Given records -
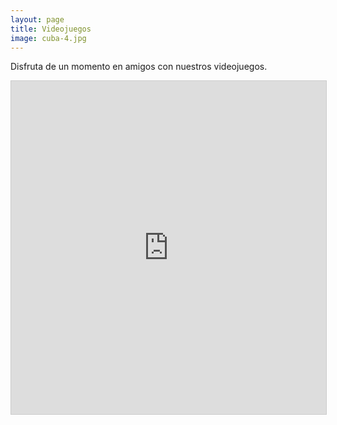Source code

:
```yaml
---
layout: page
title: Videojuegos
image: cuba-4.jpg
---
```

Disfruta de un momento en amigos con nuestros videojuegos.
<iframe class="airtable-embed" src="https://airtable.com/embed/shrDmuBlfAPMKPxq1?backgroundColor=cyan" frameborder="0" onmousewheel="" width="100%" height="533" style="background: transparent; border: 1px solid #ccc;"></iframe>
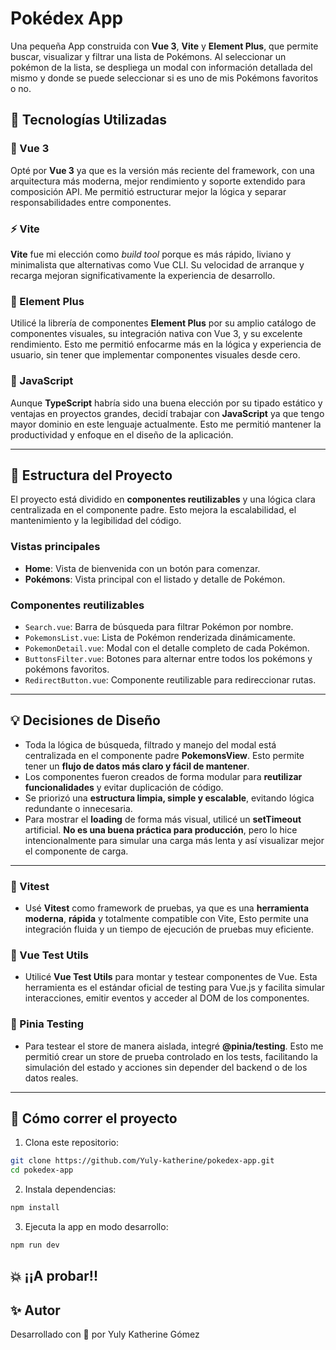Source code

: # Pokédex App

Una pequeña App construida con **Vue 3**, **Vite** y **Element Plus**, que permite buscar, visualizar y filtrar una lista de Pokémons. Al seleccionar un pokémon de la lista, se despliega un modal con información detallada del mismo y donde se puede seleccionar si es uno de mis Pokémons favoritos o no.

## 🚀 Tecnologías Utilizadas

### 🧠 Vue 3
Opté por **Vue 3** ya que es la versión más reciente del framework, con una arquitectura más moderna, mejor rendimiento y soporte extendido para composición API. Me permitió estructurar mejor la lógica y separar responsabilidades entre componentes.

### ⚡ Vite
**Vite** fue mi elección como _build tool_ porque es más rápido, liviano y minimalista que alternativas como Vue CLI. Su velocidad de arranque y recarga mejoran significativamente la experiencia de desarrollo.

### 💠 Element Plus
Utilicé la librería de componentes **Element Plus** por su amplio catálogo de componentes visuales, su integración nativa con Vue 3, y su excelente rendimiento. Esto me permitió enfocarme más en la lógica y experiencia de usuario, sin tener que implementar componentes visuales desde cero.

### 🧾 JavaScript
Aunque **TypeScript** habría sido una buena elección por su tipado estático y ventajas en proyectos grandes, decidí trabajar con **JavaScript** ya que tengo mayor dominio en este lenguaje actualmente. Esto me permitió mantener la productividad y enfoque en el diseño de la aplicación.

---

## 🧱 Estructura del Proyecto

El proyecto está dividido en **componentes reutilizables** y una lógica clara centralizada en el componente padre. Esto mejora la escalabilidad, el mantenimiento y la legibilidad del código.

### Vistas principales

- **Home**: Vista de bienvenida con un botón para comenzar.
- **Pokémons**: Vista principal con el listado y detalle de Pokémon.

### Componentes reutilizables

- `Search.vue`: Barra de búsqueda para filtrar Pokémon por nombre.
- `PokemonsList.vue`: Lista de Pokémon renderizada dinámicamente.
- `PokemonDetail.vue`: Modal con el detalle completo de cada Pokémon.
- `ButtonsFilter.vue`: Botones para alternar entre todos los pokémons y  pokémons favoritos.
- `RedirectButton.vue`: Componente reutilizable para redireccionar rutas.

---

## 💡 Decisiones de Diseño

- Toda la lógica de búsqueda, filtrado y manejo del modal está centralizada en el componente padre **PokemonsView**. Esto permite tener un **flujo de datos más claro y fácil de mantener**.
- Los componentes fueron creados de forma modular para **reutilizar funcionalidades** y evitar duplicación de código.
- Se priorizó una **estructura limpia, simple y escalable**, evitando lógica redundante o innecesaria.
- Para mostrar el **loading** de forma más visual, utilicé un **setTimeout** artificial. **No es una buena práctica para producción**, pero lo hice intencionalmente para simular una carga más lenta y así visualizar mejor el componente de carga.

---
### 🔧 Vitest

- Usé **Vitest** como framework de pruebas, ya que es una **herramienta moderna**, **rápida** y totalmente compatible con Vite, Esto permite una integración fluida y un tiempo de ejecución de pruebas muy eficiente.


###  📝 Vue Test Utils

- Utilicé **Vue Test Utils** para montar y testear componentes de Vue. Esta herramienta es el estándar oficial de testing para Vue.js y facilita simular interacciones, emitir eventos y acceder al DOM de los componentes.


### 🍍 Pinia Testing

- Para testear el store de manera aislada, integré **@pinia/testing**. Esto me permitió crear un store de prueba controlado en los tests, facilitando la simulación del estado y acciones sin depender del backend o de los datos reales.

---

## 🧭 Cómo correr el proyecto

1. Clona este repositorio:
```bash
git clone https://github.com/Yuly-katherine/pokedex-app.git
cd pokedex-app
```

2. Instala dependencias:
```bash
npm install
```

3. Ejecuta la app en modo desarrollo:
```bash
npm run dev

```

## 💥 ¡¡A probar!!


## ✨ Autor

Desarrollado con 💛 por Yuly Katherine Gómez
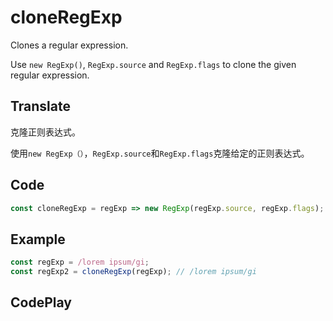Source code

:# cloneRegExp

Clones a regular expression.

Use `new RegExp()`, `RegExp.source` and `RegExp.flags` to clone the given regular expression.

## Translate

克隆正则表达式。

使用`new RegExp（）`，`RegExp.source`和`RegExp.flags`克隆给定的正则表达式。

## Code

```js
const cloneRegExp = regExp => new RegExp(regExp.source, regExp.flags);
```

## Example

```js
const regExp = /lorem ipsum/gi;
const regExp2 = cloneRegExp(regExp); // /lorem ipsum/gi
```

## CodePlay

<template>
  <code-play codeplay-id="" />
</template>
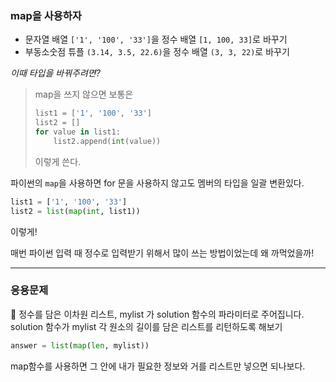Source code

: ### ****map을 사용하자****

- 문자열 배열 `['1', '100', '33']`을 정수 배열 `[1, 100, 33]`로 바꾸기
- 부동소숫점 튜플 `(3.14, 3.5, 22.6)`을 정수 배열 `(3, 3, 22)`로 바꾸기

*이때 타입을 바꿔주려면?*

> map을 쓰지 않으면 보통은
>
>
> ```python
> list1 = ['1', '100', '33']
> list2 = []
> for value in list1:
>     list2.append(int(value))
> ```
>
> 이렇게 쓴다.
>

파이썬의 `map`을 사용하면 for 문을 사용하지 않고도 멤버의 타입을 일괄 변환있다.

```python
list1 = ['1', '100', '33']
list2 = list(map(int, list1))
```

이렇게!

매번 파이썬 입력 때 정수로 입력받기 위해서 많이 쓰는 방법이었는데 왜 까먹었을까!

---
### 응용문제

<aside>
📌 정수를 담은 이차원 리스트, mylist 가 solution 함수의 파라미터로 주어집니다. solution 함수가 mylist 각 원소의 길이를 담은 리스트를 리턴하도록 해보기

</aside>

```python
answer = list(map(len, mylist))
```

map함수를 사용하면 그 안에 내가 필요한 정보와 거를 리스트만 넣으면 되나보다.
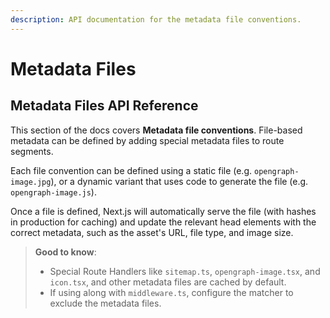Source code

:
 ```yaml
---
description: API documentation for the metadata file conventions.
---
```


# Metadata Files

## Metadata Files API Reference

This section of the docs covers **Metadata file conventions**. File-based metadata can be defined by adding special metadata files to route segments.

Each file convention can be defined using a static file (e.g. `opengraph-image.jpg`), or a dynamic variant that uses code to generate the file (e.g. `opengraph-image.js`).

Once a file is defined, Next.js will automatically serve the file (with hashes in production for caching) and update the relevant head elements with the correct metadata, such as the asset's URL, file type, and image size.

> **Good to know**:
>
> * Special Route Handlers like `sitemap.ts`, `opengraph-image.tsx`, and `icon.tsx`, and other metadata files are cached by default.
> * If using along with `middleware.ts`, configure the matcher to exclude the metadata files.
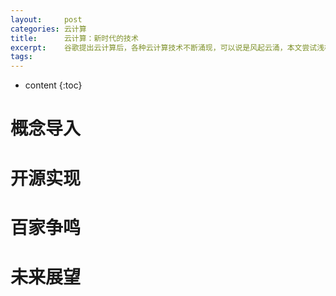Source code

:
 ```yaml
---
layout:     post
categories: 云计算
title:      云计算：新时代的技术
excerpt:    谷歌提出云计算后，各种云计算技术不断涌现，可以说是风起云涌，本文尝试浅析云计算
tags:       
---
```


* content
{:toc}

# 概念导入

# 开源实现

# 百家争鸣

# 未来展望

What the exercise asks -
In the data above, please extract the lines from the first one through the line with "# Pokédex App", exactly, and keep pictures out.

Exercise response -
Source code

:
```yaml
---
layout: page
title: Videojuegos
image: cuba-4.jpg
---
```

Disfruta de un momento en amigos con nuestros videojuegos.
<iframe class="airtable-embed" src="https://airtable.com/embed/shrDmuBlfAPMKPxq1?backgroundColor=cyan" frameborder="0" onmousewheel="" width="100%" height="533" style="background: transparent; border: 1px solid #ccc;"></iframe>
Source code

: # Pokédex App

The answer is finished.